→ Problem details
Within the records below, find the line containing "Building a networked". Reproduce it and each line after it exactly, and nothing else.

******

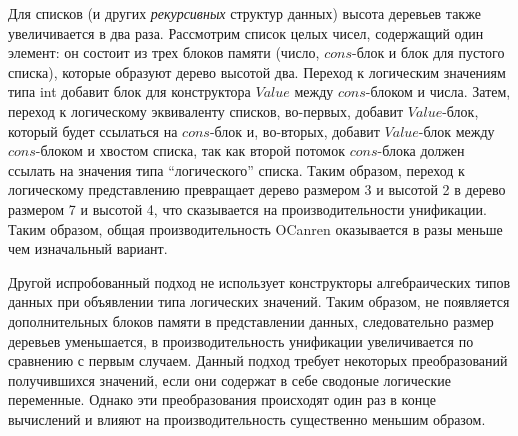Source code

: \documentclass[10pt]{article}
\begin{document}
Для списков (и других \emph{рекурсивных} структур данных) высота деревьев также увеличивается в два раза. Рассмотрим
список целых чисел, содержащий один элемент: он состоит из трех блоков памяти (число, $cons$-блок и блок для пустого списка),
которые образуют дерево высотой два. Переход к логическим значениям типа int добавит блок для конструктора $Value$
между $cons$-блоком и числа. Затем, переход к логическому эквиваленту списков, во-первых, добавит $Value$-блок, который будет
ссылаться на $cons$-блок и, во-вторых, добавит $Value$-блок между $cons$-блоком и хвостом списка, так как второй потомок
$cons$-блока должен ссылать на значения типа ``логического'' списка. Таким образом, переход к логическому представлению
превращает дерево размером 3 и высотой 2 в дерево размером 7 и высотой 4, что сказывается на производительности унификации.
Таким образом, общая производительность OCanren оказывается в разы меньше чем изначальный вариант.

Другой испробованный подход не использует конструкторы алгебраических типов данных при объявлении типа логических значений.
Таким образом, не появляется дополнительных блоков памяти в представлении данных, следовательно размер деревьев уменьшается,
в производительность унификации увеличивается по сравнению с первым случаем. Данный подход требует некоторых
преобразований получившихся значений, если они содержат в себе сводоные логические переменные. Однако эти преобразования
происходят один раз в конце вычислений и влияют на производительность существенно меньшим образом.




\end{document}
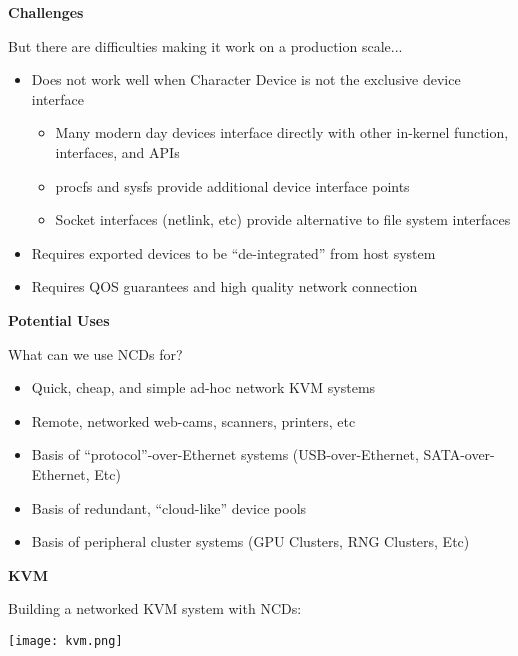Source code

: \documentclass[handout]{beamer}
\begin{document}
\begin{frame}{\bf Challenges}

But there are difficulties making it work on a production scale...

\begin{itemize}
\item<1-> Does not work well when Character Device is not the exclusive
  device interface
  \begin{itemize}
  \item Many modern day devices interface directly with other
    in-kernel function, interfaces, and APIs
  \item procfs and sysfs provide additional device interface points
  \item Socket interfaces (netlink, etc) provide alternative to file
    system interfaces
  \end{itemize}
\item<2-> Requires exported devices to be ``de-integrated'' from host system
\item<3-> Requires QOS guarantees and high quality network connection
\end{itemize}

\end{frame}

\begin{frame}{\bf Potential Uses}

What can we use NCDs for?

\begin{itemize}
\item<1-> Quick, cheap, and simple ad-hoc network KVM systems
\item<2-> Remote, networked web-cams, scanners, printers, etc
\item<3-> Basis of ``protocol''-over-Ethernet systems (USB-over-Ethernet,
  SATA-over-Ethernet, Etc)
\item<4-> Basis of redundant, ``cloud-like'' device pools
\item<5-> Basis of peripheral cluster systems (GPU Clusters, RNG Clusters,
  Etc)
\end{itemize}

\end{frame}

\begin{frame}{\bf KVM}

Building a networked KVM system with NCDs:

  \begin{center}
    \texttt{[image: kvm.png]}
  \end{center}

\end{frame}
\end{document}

******

→ Task response
Building a networked KVM system with NCDs:

  \begin{center}
    \texttt{[image: kvm.png]}
  \end{center}

\end{frame}
\end{document}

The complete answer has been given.